本書は武闘派やくざとして知られた町井久之(韓国名・鄭建永)の一代記である。
東声会というやくざのボスだった町井が、反共運動を通して右翼の大物である児玉誉士夫に私淑、さらに韓国の朴正煕元大統領のボディガードであり、韓国ナンバー2の実力者といわれた朴鐘圭と親交を結んで、日韓国交正常化交渉の黒衣として活躍する様子が関係者の証言で綴られる。
さらに政治的な活動の一方、親友であるプロレスラーの力道山とも親交を結んで実業界に進出、日本において高級クラブ流行の先べんをつけるなど、風俗史にも特異な足跡を残した。

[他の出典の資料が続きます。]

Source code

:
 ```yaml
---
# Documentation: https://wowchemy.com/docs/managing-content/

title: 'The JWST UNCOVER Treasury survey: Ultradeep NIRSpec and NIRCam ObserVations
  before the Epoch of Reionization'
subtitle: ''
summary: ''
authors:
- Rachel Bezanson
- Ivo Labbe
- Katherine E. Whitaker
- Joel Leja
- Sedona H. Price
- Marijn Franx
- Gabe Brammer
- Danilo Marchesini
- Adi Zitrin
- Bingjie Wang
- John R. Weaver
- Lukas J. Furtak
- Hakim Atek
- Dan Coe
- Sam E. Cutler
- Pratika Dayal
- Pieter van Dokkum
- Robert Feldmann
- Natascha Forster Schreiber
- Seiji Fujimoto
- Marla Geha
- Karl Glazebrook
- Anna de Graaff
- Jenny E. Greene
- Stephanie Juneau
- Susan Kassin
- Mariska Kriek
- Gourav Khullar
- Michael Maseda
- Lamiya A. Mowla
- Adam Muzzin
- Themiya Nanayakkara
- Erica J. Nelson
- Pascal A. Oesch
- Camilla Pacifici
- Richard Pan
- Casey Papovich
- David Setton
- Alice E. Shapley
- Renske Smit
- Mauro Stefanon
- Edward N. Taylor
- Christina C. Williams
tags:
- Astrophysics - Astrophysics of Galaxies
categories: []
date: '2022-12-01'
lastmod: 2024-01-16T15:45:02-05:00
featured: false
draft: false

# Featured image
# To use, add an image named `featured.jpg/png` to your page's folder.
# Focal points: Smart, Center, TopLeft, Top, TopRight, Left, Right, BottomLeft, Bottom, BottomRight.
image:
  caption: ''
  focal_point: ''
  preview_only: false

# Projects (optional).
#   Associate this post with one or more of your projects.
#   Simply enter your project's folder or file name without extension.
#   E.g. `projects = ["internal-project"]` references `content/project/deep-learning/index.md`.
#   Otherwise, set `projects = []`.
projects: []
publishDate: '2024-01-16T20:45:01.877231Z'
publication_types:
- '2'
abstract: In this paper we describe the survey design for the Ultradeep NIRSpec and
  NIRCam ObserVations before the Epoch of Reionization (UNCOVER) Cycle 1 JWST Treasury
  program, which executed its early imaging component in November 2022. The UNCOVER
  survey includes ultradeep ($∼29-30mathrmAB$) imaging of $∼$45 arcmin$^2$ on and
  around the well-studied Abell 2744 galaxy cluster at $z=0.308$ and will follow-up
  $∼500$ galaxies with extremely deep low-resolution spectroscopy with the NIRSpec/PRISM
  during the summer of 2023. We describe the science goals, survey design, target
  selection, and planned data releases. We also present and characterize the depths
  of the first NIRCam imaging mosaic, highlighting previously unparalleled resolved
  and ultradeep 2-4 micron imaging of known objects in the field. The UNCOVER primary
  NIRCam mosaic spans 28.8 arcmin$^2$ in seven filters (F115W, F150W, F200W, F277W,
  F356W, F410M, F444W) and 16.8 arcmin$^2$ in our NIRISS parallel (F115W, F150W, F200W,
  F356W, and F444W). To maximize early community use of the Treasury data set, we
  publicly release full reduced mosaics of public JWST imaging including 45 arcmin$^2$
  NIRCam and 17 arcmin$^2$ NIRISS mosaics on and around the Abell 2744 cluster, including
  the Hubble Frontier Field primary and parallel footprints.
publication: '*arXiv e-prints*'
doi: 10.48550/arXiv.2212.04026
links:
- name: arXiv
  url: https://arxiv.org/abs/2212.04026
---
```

その意味ではユニークな戦後史であり、複雑な人間関係や政治的な背景が手際よく整理されているせいもあって、読みながら戦後史の場面に立ち会っているような臨場感を味わうことができる。
だが私は本書を、過剰なエネルギーと夢を持った男の挫折の軌跡として読んだ。
町井は少年時代、画家になるためフランスへ留学したいと願っていたが、父親の反対で諦めざるを得なかった。それでも芸術への憧れは死ぬまで持ち続け、著名な美術品を収集していた。
フランスの俳優のアラン・ドロンは世界的な美術品のコレクターとして知られていたが、1983年に来日した際には、真っ先に町井のコレクションを見せて欲しいと尋ねてきたという。
その後、在日への偏見に対する反発からやくざになった町井は、それにもあきたらず、韓国への援助など愛国的な行動に全霊を傾ける。彼の存在なくしては日韓の正常化もかなわなかったのではないかと思われるほどの献身ぶりである。
ところが師と仰いだ児玉がロッキード事件で賄賂を受け取っていたことが発覚、さらに朴正煕元大統領が暗殺された後は、韓国内でもうさん臭い人物として敬遠されがちになり、理想の楽園の建設を目指した那須白河高原開発は、韓国外換銀行の町井への不正融資と見なされて頓挫するなど、夢と挫折の一生である。
もちろん挫折した理由には融資のストップだけでなく、事業計画があまりに理想主義的で、採算を度外視していたなどの面はあるが、それも夢に対する情熱のなせるわざであった。彼のイデオロギーは別として、この種の直情径行を、私は嫌いではない。